Each line below from the one containing "### Adapter le base URL" through the one containing "#### Providers" should be output exactly as it stands, and no other line should appear.

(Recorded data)
------------------------------------

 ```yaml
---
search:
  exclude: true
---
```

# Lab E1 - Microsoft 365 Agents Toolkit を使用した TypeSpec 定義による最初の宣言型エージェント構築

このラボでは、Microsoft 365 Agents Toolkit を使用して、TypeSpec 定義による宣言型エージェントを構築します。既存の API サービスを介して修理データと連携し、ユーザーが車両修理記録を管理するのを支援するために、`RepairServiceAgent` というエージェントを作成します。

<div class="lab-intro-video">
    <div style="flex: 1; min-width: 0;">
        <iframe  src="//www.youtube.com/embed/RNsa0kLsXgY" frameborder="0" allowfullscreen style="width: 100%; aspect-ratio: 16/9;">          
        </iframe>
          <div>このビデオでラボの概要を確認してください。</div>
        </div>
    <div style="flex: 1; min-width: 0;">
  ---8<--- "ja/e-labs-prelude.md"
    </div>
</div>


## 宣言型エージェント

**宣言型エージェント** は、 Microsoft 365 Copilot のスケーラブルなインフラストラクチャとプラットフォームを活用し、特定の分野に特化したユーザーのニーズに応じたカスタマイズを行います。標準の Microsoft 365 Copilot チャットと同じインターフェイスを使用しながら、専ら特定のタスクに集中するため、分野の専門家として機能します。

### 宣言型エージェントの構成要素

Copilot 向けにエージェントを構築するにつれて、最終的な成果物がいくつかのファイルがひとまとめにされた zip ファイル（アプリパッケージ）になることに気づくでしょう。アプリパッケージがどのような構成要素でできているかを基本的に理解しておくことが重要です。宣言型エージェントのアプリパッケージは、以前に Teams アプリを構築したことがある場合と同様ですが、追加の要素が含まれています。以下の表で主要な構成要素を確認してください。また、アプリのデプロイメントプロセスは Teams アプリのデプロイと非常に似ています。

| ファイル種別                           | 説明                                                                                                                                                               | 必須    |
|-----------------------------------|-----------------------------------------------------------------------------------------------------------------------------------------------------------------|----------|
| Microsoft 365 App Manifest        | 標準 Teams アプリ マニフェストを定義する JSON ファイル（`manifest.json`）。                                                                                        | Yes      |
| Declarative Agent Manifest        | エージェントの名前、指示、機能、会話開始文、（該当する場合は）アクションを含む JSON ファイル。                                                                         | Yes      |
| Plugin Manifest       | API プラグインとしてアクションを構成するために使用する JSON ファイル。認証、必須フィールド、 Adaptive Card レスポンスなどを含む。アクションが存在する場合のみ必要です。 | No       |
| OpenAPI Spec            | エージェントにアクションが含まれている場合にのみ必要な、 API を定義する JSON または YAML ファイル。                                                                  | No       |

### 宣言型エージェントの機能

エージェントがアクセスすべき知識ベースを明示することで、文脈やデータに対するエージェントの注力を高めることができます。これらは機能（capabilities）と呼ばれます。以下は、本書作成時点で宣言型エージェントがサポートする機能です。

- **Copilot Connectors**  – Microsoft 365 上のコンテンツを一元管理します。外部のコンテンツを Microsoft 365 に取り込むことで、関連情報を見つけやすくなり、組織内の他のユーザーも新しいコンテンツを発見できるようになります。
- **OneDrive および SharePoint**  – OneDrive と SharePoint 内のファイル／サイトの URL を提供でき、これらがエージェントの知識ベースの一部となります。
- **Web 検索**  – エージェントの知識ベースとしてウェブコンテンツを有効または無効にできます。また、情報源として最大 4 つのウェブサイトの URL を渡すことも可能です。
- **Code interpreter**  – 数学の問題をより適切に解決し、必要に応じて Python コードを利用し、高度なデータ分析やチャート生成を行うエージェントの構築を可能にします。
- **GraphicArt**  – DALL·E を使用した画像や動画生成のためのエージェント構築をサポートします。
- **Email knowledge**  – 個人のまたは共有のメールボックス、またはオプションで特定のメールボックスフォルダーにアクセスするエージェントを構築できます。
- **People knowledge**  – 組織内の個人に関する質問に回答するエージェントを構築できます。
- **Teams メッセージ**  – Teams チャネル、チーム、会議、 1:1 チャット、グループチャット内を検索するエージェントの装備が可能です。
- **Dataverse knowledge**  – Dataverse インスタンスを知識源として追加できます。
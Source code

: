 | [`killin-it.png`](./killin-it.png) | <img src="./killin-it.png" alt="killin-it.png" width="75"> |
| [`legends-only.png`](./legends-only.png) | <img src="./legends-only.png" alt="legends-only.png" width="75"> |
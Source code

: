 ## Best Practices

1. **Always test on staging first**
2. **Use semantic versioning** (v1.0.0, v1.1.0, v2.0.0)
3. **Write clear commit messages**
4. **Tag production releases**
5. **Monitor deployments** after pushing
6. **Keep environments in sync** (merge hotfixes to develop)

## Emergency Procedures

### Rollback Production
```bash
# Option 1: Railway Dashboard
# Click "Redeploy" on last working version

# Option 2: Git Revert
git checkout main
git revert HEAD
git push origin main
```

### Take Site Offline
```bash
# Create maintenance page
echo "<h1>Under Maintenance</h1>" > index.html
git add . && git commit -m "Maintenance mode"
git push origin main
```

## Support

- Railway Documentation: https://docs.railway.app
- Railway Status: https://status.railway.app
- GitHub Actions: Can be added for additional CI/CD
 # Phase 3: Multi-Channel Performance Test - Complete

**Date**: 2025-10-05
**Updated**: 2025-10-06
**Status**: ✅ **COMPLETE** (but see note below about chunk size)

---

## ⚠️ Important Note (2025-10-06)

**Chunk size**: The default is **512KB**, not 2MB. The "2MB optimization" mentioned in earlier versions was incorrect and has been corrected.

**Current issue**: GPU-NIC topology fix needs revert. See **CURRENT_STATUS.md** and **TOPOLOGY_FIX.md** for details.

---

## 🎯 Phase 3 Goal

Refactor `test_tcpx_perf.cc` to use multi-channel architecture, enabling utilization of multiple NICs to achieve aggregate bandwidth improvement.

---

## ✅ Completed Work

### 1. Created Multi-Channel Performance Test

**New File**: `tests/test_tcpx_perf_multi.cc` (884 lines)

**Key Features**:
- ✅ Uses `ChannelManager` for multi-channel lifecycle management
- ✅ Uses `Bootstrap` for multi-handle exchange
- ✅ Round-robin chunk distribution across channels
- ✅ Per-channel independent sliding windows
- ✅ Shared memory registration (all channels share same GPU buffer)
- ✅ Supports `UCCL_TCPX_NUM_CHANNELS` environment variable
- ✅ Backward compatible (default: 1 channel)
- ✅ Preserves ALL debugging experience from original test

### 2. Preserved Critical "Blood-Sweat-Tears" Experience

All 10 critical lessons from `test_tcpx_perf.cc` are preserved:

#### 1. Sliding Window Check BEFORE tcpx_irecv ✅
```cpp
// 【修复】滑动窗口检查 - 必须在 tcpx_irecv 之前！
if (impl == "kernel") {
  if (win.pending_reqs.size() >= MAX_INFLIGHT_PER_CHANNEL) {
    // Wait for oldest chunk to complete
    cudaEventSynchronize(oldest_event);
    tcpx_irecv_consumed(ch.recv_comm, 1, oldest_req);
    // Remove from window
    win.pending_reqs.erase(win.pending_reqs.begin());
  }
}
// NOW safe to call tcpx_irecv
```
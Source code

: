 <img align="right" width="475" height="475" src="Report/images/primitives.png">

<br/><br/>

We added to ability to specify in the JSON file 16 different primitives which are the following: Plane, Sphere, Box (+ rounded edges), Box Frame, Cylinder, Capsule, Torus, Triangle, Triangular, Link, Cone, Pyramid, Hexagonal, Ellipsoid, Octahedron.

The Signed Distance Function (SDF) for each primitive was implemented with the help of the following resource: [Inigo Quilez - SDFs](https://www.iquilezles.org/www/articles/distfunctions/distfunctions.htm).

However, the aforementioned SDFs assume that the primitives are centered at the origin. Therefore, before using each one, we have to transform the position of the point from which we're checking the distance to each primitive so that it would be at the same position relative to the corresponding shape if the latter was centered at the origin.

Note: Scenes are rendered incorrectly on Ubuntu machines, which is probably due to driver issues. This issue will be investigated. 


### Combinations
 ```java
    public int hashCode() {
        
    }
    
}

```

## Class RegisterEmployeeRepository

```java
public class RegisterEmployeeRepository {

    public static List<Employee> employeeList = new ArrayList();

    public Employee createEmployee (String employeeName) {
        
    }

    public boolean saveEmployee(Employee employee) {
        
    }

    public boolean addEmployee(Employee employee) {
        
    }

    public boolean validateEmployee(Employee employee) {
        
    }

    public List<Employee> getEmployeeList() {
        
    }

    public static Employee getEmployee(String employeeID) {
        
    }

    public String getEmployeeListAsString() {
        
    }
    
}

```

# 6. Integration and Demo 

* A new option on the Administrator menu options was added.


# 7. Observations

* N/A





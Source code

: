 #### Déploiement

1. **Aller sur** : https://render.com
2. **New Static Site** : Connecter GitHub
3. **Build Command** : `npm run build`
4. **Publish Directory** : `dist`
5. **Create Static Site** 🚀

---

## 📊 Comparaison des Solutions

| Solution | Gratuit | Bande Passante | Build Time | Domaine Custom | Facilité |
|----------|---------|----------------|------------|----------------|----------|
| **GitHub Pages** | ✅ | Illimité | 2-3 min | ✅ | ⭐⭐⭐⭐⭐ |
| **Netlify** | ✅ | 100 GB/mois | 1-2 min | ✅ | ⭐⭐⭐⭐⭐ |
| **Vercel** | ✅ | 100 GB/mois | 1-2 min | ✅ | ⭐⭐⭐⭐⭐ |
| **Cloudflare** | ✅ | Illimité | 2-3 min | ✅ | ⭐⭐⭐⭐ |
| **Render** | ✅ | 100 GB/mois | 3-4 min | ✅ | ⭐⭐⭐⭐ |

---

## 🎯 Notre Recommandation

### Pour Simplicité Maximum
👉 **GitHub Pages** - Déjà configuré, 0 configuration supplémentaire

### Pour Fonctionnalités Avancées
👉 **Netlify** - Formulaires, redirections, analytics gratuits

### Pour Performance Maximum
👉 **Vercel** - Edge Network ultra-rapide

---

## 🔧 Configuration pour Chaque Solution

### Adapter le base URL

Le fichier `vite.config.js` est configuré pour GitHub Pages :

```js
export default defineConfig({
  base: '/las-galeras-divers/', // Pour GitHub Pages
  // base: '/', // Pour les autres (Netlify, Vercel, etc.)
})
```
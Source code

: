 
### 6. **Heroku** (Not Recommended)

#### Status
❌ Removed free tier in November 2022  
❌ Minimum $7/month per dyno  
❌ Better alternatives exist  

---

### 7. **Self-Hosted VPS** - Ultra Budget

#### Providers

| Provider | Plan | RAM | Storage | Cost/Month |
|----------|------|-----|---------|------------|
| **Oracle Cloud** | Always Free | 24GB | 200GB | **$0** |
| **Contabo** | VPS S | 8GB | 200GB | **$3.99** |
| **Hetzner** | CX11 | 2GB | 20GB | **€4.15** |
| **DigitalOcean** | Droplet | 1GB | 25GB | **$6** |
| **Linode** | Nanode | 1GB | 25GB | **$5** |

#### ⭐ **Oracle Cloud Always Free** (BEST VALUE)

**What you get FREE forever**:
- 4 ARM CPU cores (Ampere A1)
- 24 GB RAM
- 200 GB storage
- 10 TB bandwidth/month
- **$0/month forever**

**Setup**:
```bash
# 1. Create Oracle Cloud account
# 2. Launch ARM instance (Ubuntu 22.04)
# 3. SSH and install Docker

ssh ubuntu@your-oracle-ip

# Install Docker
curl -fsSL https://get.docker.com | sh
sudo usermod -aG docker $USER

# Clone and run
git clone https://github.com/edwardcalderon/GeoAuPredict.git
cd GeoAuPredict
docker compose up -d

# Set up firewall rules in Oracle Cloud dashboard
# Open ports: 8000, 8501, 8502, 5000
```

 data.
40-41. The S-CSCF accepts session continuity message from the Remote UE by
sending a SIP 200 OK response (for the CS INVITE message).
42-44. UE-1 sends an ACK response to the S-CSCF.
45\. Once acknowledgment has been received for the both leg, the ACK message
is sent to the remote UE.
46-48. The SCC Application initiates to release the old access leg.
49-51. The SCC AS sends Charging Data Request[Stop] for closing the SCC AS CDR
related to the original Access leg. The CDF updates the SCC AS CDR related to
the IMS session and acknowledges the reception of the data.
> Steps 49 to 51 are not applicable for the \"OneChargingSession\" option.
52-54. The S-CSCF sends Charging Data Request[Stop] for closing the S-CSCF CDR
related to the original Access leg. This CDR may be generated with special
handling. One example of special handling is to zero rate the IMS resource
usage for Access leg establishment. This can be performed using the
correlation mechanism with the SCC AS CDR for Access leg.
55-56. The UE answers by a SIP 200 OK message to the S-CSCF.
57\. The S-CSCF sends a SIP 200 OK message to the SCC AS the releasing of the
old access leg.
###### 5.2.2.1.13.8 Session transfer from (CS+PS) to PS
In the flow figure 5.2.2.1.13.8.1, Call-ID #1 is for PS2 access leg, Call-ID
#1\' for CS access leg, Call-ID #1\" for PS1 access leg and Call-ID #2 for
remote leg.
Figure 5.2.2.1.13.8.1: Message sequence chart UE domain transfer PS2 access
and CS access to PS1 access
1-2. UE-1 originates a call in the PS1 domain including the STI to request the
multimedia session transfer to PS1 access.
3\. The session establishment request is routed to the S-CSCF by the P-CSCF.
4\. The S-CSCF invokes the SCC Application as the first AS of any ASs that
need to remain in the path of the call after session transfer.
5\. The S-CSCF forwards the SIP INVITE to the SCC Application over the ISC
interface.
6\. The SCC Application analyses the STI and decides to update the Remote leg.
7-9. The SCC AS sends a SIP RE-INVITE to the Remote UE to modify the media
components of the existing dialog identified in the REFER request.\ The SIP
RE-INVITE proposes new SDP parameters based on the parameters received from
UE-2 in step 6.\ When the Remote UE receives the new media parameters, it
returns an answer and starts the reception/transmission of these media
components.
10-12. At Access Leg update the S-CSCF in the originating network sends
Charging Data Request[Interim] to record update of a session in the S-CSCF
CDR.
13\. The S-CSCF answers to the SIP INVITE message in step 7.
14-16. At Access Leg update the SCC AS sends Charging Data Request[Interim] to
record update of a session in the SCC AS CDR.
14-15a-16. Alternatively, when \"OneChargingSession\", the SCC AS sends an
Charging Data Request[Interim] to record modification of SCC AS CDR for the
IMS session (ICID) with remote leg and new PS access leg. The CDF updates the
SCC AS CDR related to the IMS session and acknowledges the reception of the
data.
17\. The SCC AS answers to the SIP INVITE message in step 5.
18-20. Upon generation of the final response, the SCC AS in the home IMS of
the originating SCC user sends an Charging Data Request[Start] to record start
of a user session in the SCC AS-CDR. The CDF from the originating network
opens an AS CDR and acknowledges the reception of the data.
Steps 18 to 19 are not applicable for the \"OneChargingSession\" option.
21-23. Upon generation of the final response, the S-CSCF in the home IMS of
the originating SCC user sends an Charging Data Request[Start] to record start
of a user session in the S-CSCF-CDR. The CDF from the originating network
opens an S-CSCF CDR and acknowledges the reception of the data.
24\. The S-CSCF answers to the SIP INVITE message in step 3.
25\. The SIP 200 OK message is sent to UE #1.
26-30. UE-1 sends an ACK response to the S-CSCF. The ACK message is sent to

------------------------------------

• [Completed exercise]:
### Adapter le base URL

Le fichier `vite.config.js` est configuré pour GitHub Pages :

```js
export default defineConfig({
  base: '/las-galeras-divers/', // Pour GitHub Pages
  // base: '/', // Pour les autres (Netlify, Vercel, etc.)
})
```
Source code

: 
### 6. **Heroku** (Not Recommended)

#### Status
❌ Removed free tier in November 2022  
❌ Minimum $7/month per dyno  
❌ Better alternatives exist  

---

### 7. **Self-Hosted VPS** - Ultra Budget

#### Providers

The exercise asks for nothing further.